Several of the OEMs continue to open new satellite service facilities to obtain –– get this –– more service business. They have the gall to think that by being in the right place with the right parts they can increase their service business.
These same OEMs have let this crazy thought creep into the parts side of the business. If they have the right parts in the right place, they think some independent repair shops will buy parts from them instead of from the aftermarket.
This is almost too hard to believe. Oh, those dirty, rotten, no-good dealer scoundrels! They’ll sell to anybody who will buy. Imagine the inequity in that. It’s appalling.
Wait a minute. It’s not those scoundrels who are at fault for taking your business...it’s the other ones –– the shop owners themselves. You’ve provided them hot shot delivery for 20 years and extended them credit when they couldn’t get credit from their own mother. Why are they looking around anyway? Don’t they know the meaning of loyalty? To think they would buy parts from car dealers...the enemy...for God’s sake!

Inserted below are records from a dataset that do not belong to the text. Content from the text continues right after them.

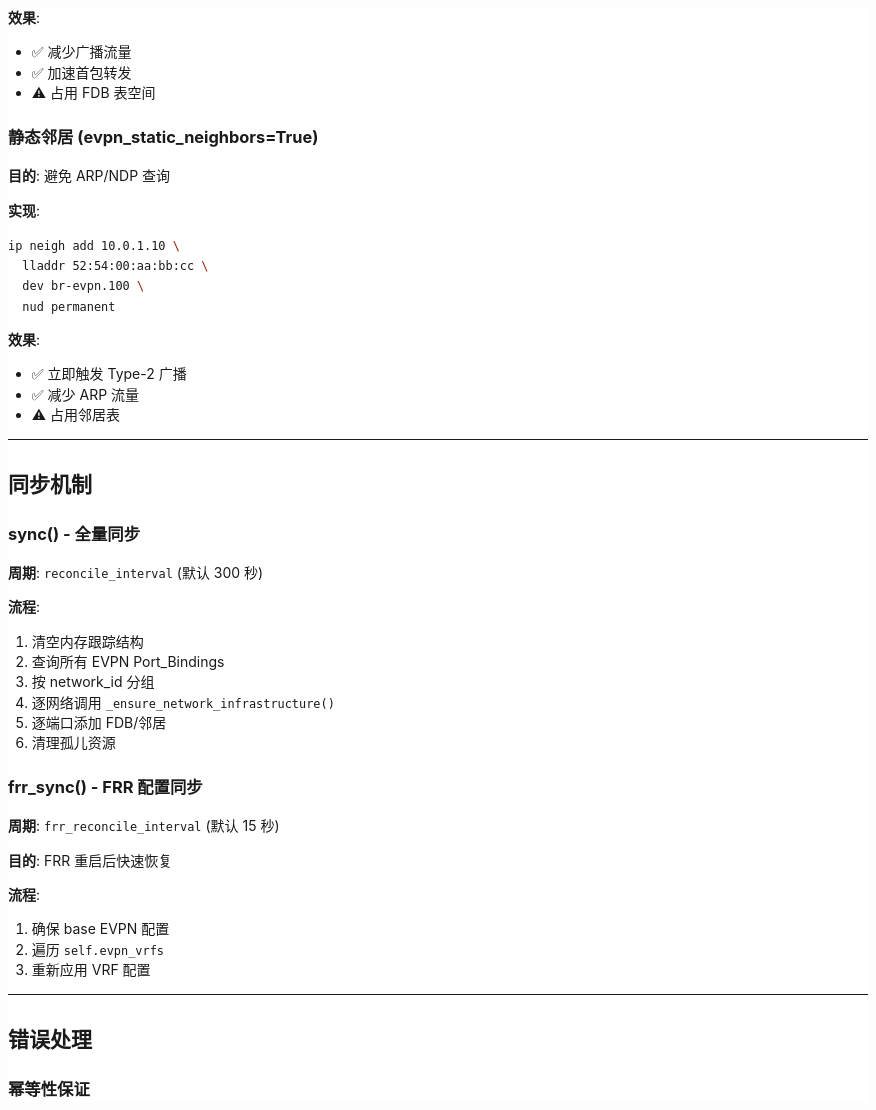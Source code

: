 **效果**:
- ✅ 减少广播流量
- ✅ 加速首包转发
- ⚠️ 占用 FDB 表空间

### 静态邻居 (evpn_static_neighbors=True)

**目的**: 避免 ARP/NDP 查询

**实现**:
```bash
ip neigh add 10.0.1.10 \
  lladdr 52:54:00:aa:bb:cc \
  dev br-evpn.100 \
  nud permanent
```

**效果**:
- ✅ 立即触发 Type-2 广播
- ✅ 减少 ARP 流量
- ⚠️ 占用邻居表

---

## 同步机制

### sync() - 全量同步

**周期**: `reconcile_interval` (默认 300 秒)

**流程**:
1. 清空内存跟踪结构
2. 查询所有 EVPN Port_Bindings
3. 按 network_id 分组
4. 逐网络调用 `_ensure_network_infrastructure()`
5. 逐端口添加 FDB/邻居
6. 清理孤儿资源

### frr_sync() - FRR 配置同步

**周期**: `frr_reconcile_interval` (默认 15 秒)

**目的**: FRR 重启后快速恢复

**流程**:
1. 确保 base EVPN 配置
2. 遍历 `self.evpn_vrfs`
3. 重新应用 VRF 配置

---

## 错误处理

### 幂等性保证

How can shops owners possibly justify buying from their competitors, not to mention your competitors? (No, we don’t have to talk about how you sell parts to car dealers on an as-needed basis.)

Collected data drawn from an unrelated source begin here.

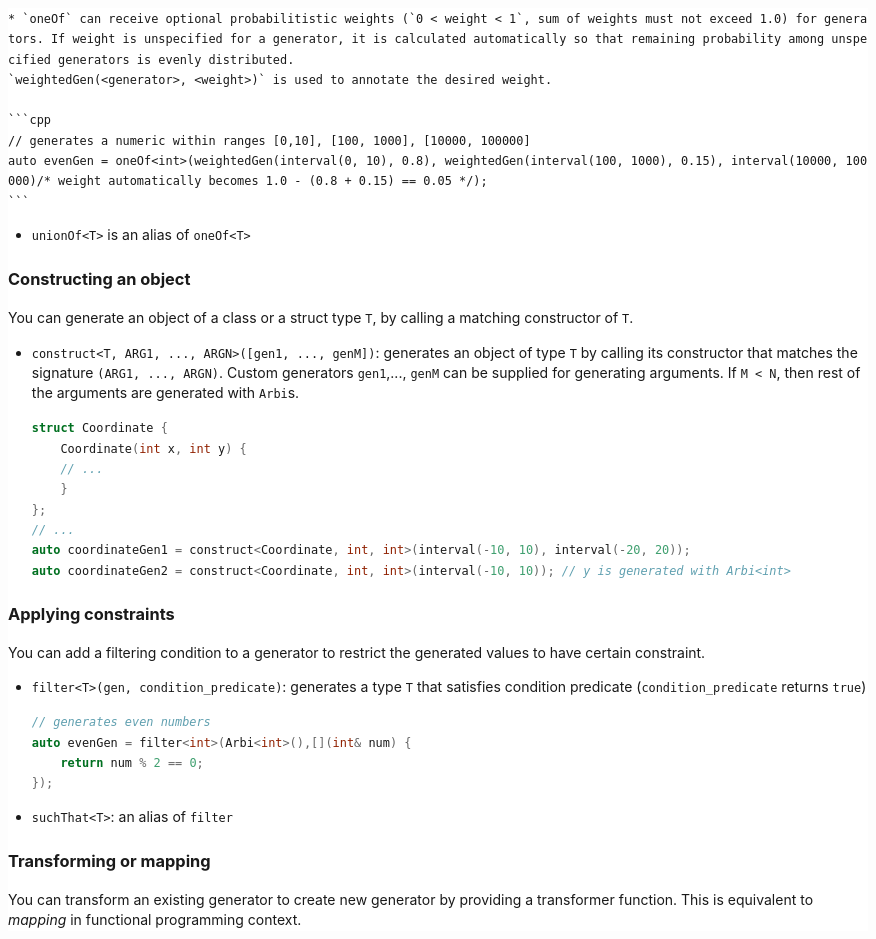     * `oneOf` can receive optional probabilitistic weights (`0 < weight < 1`, sum of weights must not exceed 1.0) for generators. If weight is unspecified for a generator, it is calculated automatically so that remaining probability among unspecified generators is evenly distributed.
    `weightedGen(<generator>, <weight>)` is used to annotate the desired weight. 

    ```cpp
    // generates a numeric within ranges [0,10], [100, 1000], [10000, 100000]
    auto evenGen = oneOf<int>(weightedGen(interval(0, 10), 0.8), weightedGen(interval(100, 1000), 0.15), interval(10000, 100000)/* weight automatically becomes 1.0 - (0.8 + 0.15) == 0.05 */);
    ```
* `unionOf<T>` is an alias of `oneOf<T>`

### Constructing an object

You can generate an object of a class or a struct type `T`, by calling a matching constructor of `T`.

* `construct<T, ARG1, ..., ARGN>([gen1, ..., genM])`: generates an object of type `T` by calling its constructor that matches the signature `(ARG1, ..., ARGN)`. Custom generators `gen1`,..., `genM` can be supplied for generating arguments. If `M < N`, then rest of the arguments are generated with `Arbi`s.

    ```cpp
    struct Coordinate {
        Coordinate(int x, int y) {
        // ...
        }
    };
    // ...
    auto coordinateGen1 = construct<Coordinate, int, int>(interval(-10, 10), interval(-20, 20));
    auto coordinateGen2 = construct<Coordinate, int, int>(interval(-10, 10)); // y is generated with Arbi<int>
    ```

### Applying constraints

You can add a filtering condition to a generator to restrict the generated values to have certain constraint.

* `filter<T>(gen, condition_predicate)`:  generates a type `T` that satisfies condition predicate (`condition_predicate` returns `true`)

    ```cpp
    // generates even numbers
    auto evenGen = filter<int>(Arbi<int>(),[](int& num) {
        return num % 2 == 0;
    });
    ```
* `suchThat<T>`: an alias of `filter`

### Transforming or mapping

You can transform an existing generator to create new generator by providing a transformer function. This is equivalent to *mapping* in functional programming context.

Chances are you’ve had some of these thoughts. But it’s not some conspiracy aimed at you personally. Rather, it is a national phenomenon that is growing expeditiously. According to the National Automotive Dealers Association, dealers increased their wholesale business by about 7 percent ($1 billion) from 2002 to 2003. Prior statistics reveal that this is a trend, not an anomaly.
Who’s driving this? Are the dealers out making calls on your customers? The smart ones are –– they’re going where the money is. In what seems to be a contradictory business strategy, the OEMs are providing technical magazines to independent repair shops. On the surface that seems to be a competitive move against their own dealerships. In fact, however, it’s an astute business strategy that helps them pick up business at both the dealership level and the repair level. The OEMs realize that their dealers won’t get all of the business out there. First of all they don’t have enough bays. Second, all consumers aren’t going to choose dealers for their repair work. With the proper technical information provided by the OEMs to the independent shops, it is likely that the shops will buy the “proper” parts to make a repair.
If you have read our cover story on shops buying from car dealers, then you know the aftermarket itself is driving shop customers to the dealers by not meeting shops’ quality standards, as well as confusing them with an archaic replenishing system. It’s fit, form and function, or forget it. That is, assuming the right parts have been ordered and delivered.
A couple shop owners we interviewed said they make two calls to their jobber sources before calling the dealers. If they continue coming up dry from their aftermarket suppliers, how much longer will they bother to make those first two calls? What obligation are they under?
Here’s my advice. At all costs, do not give your shop customers the opportunity to buy from someone else, be they dealers or other competitors for that matter. Your customers do not want to chase parts. That costs them money. If you don’t have the part, it’s your job to get it even if you have to buy it from a car dealer. If you don’t, they will. You may not like the sound of this, but that’s the new price of loyalty.